Use wine_dlopen/wine_dlclose/wine_dlsym from libwine.dll It's much better (portable)
Dan,
On Sat, Feb 14, 2009 at 7:44 AM, Dan Kegel dank@kegel.com wrote:
I'd been suggesting to ISVs that they create a single winelib dll and conditionally load that if present, but winegate.dll might be an appealing alternative.
I think wine needs some universal library so as there is not 20 other ISV-specific solutions...
If wine-team decides not to include this (or similar .dll) in the Wine package, we'll just redistribute it with the application, but I think there is need for such library.
I don't think this really brings up any security considerations but it is a reminder that Windows programs under Wine have access to the entire Linux system just like Linux programs do.
btw nice name, but it pulls up 7 million hits for me, not sure what you mean by "google doesn't reveal any other uses of the name".
:-))) I was searching for "winegate.dll", not just plain winegate. I meant that there will likely be no collision with other .DLL.
Now it finds my post + some garbage. Google is damn fast.
Martin
2009/2/15 Martin Hinner martin@hinner.info:
If wine-team decides not to include this (or similar .dll) in the Wine package, we'll just redistribute it with the application, but I think there is need for such library.
You repeat yourself in another post:
2009/2/15 Martin Hinner martin@hinner.info:
I am not pushing on WINEGATE.DLL inclusion in Wine package. If it's not included, we'll include it in our installers and problem is solved.
You obviously don't understand how Wine works. It's not in win32, nor is it in any other API standard Wine has to deal with (such as Directx). It won't be shipped with Wine. If you want to ship it with your product, that's your prerogative. If you want to release your project on public domain or under an open-source license such as LGPL, by all means.
But I think other developers need such library to make their apps. working under Wine and it's much better to have one "standard" and well documented library than 10 or 20 proprietary solutions. I understand it is not clean solution, but world is not perfect.
A standard like, for example, what was mentioned earlier with wine_dlopen stuff? I don't know all the details about winelib, but from what I understand you should be using those.
My feeling is that Linux desperately needs applications that currently run only on Windows.
It's my feeling that it doesn't. "Would be nice", yes, but nowhere near "desperately needs".
Companies will not use Linux if they cannot run their applications on it.
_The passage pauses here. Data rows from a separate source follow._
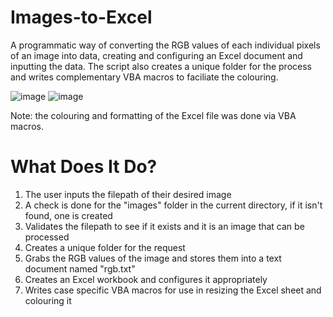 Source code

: # Images-to-Excel
A programmatic way of converting the RGB values of each individual pixels of an image into data, creating and configuring an Excel document and inputting the data. The script also creates a unique folder for the process and writes complementary VBA macros to faciliate the colouring.

![image](https://user-images.githubusercontent.com/107010803/205877111-88144ff8-08b1-4282-8067-f74d7df21600.png)
![image](https://user-images.githubusercontent.com/107010803/205056554-e9f4eeee-58f0-4c6d-b2fe-12a11525db00.png)

Note: the colouring and formatting of the Excel file was done via VBA macros.

# What Does It Do?
1. The user inputs the filepath of their desired image
2. A check is done for the "images" folder in the current directory, if it isn't found, one is created
3. Validates the filepath to see if it exists and it is an image that can be processed
4. Creates a unique folder for the request
5. Grabs the RGB values of the image and stores them into a text document named "rgb.txt"
6. Creates an Excel workbook and configures it appropriately
7. Writes case specific VBA macros for use in resizing the Excel sheet and colouring it
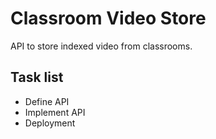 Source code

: # Classroom Video Store

API to store indexed video from classrooms.


## Task list
* Define API
* Implement API
* Deployment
It's like binary drivers.
No it's not.
Businesses in general have never been particularly receptive to stuff they don't already know (read Microsoft). Vendor lock-in contracts are quite common. Some contracts (probably most) bar businesses from installing any other operating system on any machine they run or suffer heavy fines. There's also cost of retraining staff, tech support, systems administrators ...
They are bad, but better than nothing. In an ideal world there would be no need for Wine anyway :-).
If you haven't noticed, we don't live in an ideal world. Wine has its uses, the set of which continues to increase.
Being able to run proprietary drivers where there is no way to run a device natively on Linux sounds good, but what you're talking about is essentially wrapping a win32 "driver" around native libs. It would be better for everyone involved if there was a fully-native Linux library that supports the device, with appropriate wrappers in winelib, possibly even using your winegate, if the companies really are that serious about supporting Linux systems.
On Sat, Feb 14, 2009 at 5:11 PM, Ben Klein shacklein@gmail.com wrote:
You obviously don't understand how Wine works. It's not in win32, nor is it in any other API standard Wine has to deal with (such as Directx). It won't be shipped with Wine.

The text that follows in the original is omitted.